▶ _Source material_
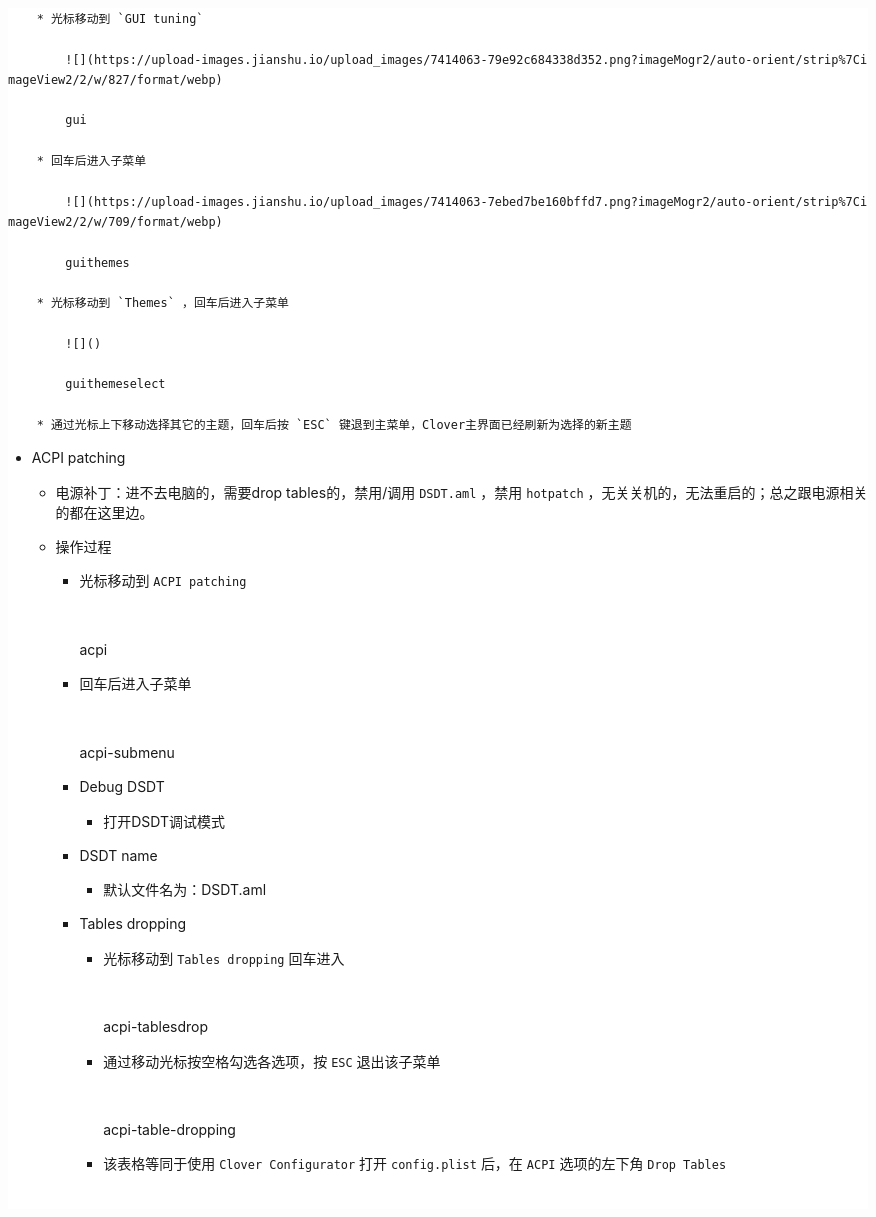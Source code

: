        * 光标移动到 `GUI tuning`  

            ![](https://upload-images.jianshu.io/upload_images/7414063-79e92c684338d352.png?imageMogr2/auto-orient/strip%7CimageView2/2/w/827/format/webp)

            gui

        * 回车后进入子菜单  

            ![](https://upload-images.jianshu.io/upload_images/7414063-7ebed7be160bffd7.png?imageMogr2/auto-orient/strip%7CimageView2/2/w/709/format/webp)

            guithemes

        * 光标移动到 `Themes` ，回车后进入子菜单  

            ![]()

            guithemeselect

        * 通过光标上下移动选择其它的主题，回车后按 `ESC` 键退到主菜单，Clover主界面已经刷新为选择的新主题

* ACPI patching
    * 电源补丁：进不去电脑的，需要drop tables的，禁用/调用 `DSDT.aml` ，禁用 `hotpatch` ，无关关机的，无法重启的；总之跟电源相关的都在这里边。
    * 操作过程

        * 光标移动到 `ACPI patching`  

            ![]()

            acpi

        * 回车后进入子菜单  

            ![]()

            acpi-submenu

        * Debug DSDT
            * 打开DSDT调试模式

        * DSDT name
            * 默认文件名为：DSDT.aml

        * Tables dropping
            * 光标移动到 `Tables dropping` 回车进入  

                ![]()

                acpi-tablesdrop

            * 通过移动光标按空格勾选各选项，按 `ESC` 退出该子菜单  

                ![]()

                acpi-table-dropping

            * 该表格等同于使用 `Clover Configurator` 打开 `config.plist` 后，在 `ACPI` 选项的左下角 `Drop Tables`  

                ![]()
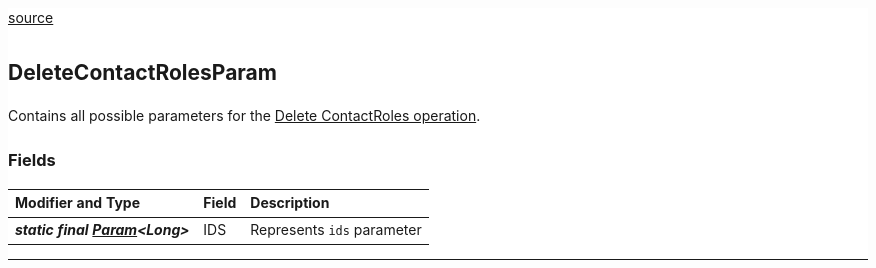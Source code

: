 [source](../../src/main/java/com/zoho/crm/api/contactroles/SuccessResponse.java)

## DeleteContactRolesParam

Contains all possible parameters for the [Delete ContactRoles operation](../../src/main/java/com/zoho/crm/api/contactroles/ContactRolesOperations.java).

### Fields

| Modifier and Type                                               | Field | Description                |
| :-------------------------------------------------------------- | :---- | :------------------------- |
| ***static final [Param](../Param.md#param&lt;t>)&lt;Long&gt;*** |  IDS  | Represents `ids` parameter |
----
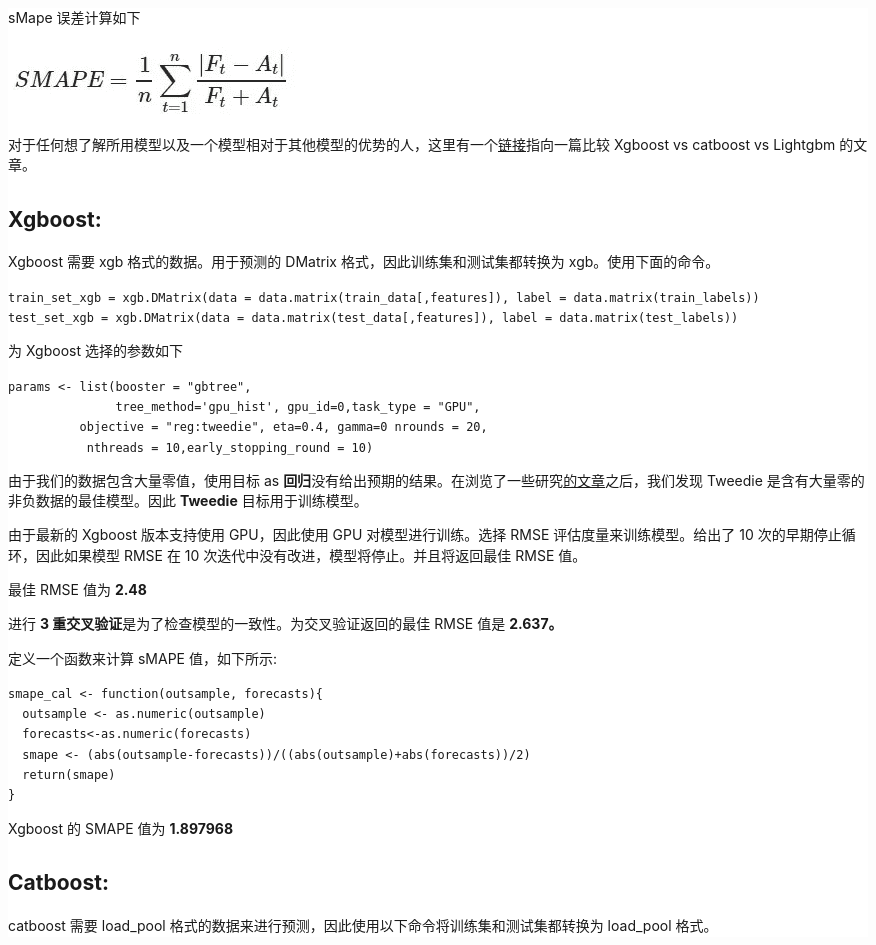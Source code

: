 sMape 误差计算如下

![](img/a536737013a189d2a6be6c04a9f186e2.png)

对于任何想了解所用模型以及一个模型相对于其他模型的优势的人，这里有一个[链接](/catboost-vs-light-gbm-vs-xgboost-5f93620723db)指向一篇比较 Xgboost vs catboost vs Lightgbm 的文章。

## Xgboost:

Xgboost 需要 xgb 格式的数据。用于预测的 DMatrix 格式，因此训练集和测试集都转换为 xgb。使用下面的命令。

```
train_set_xgb = xgb.DMatrix(data = data.matrix(train_data[,features]), label = data.matrix(train_labels))
test_set_xgb = xgb.DMatrix(data = data.matrix(test_data[,features]), label = data.matrix(test_labels))
```

为 Xgboost 选择的参数如下

```
params <- list(booster = "gbtree",
               tree_method='gpu_hist', gpu_id=0,task_type = "GPU",
          objective = "reg:tweedie", eta=0.4, gamma=0 nrounds = 20,    
           nthreads = 10,early_stopping_round = 10)
```

由于我们的数据包含大量零值，使用目标 as **回归**没有给出预期的结果。在浏览了一些研究[的文章](https://arxiv.org/pdf/1811.10192.pdf)之后，我们发现 Tweedie 是含有大量零的非负数据的最佳模型。因此 **Tweedie** 目标用于训练模型。

由于最新的 Xgboost 版本支持使用 GPU，因此使用 GPU 对模型进行训练。选择 RMSE 评估度量来训练模型。给出了 10 次的早期停止循环，因此如果模型 RMSE 在 10 次迭代中没有改进，模型将停止。并且将返回最佳 RMSE 值。

最佳 RMSE 值为 **2.48**

进行 **3 重交叉验证**是为了检查模型的一致性。为交叉验证返回的最佳 RMSE 值是 **2.637。**

定义一个函数来计算 sMAPE 值，如下所示:

```
smape_cal <- function(outsample, forecasts){
  outsample <- as.numeric(outsample)
  forecasts<-as.numeric(forecasts)
  smape <- (abs(outsample-forecasts))/((abs(outsample)+abs(forecasts))/2)
  return(smape)
}
```

Xgboost 的 SMAPE 值为 **1.897968**

## Catboost:

catboost 需要 load_pool 格式的数据来进行预测，因此使用以下命令将训练集和测试集都转换为 load_pool 格式。
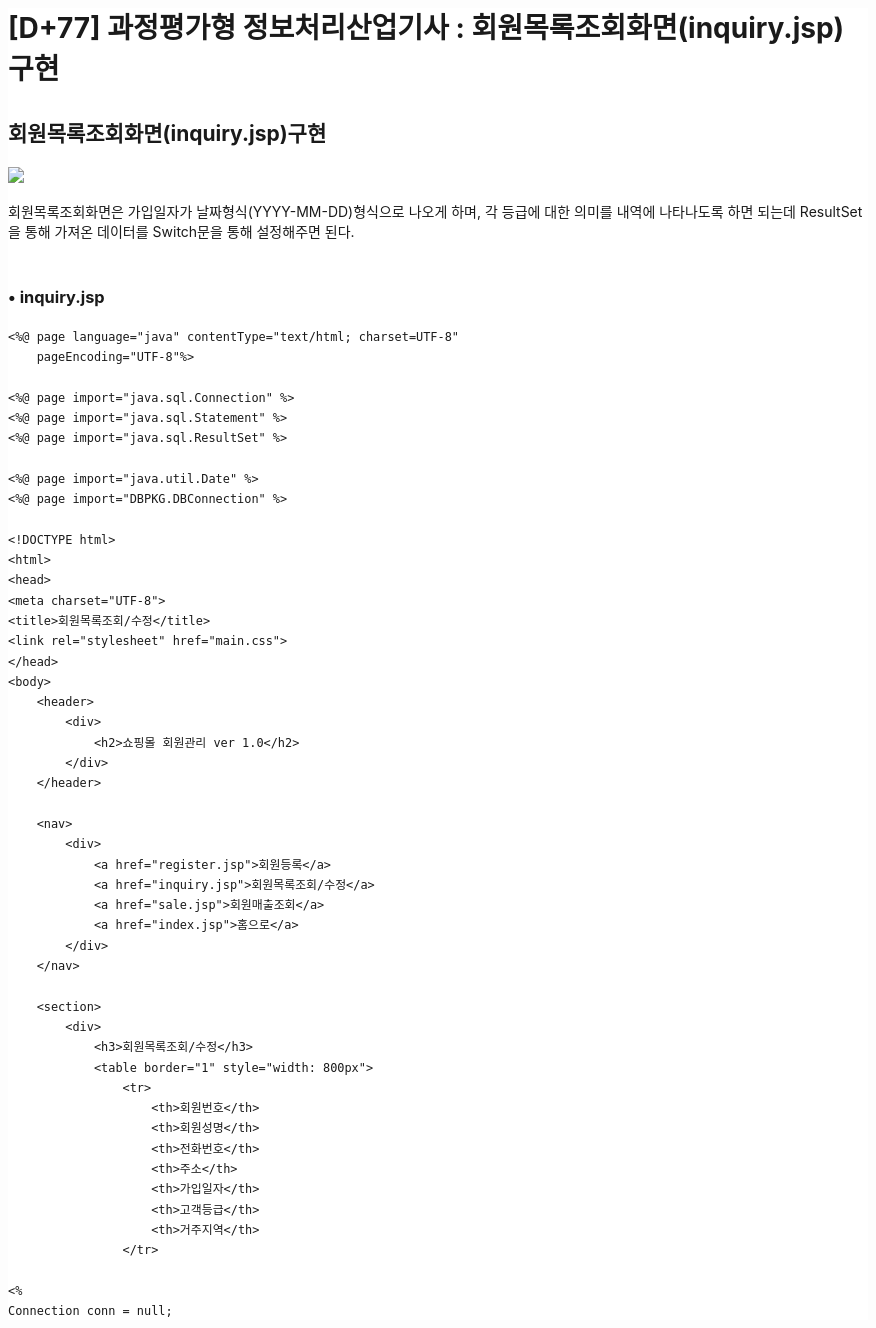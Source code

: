 # [D+77] 과정평가형 정보처리산업기사 : 회원목록조회화면(inquiry.jsp)구현

## 회원목록조회화면(inquiry.jsp)구현

<img src="https://img1.daumcdn.net/thumb/R1280x0/?scode=mtistory2&fname=https%3A%2F%2Fblog.kakaocdn.net%2Fdn%2FUquBY%2FbtrW1PtWl72%2FLiOF2FOWfu8XXmdyaoT1bk%2Fimg.png" width="60%"/>

회원목록조회화면은 가입일자가 날짜형식(YYYY-MM-DD)형식으로 나오게 하며, 각 등급에 대한 의미를 내역에 나타나도록 하면 되는데 ResultSet을 통해 가져온 데이터를 Switch문을 통해 설정해주면 된다.<br><br>


### • inquiry.jsp

```
<%@ page language="java" contentType="text/html; charset=UTF-8"
    pageEncoding="UTF-8"%>

<%@ page import="java.sql.Connection" %>
<%@ page import="java.sql.Statement" %>
<%@ page import="java.sql.ResultSet" %>

<%@ page import="java.util.Date" %>
<%@ page import="DBPKG.DBConnection" %>

<!DOCTYPE html>
<html>
<head>
<meta charset="UTF-8">
<title>회원목록조회/수정</title>
<link rel="stylesheet" href="main.css">
</head>
<body>
	<header>
		<div>
			<h2>쇼핑몰 회원관리 ver 1.0</h2>
		</div>
	</header>
	
	<nav>
		<div>
			<a href="register.jsp">회원등록</a>
			<a href="inquiry.jsp">회원목록조회/수정</a>
			<a href="sale.jsp">회원매출조회</a>
			<a href="index.jsp">홈으로</a>
		</div>
	</nav>
	
	<section>
		<div>
			<h3>회원목록조회/수정</h3>
			<table border="1" style="width: 800px">
				<tr>
					<th>회원번호</th>
					<th>회원성명</th>
					<th>전화번호</th>
					<th>주소</th>
					<th>가입일자</th>
					<th>고객등급</th>
					<th>거주지역</th>
				</tr>
				
<% 
Connection conn = null;
```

▶ _Directions for this task_
Check each line of the entries above, and show every one holding the word "numeric".

▶ _Reply to the task_
  outsample <- as.numeric(outsample)
  forecasts<-as.numeric(forecasts)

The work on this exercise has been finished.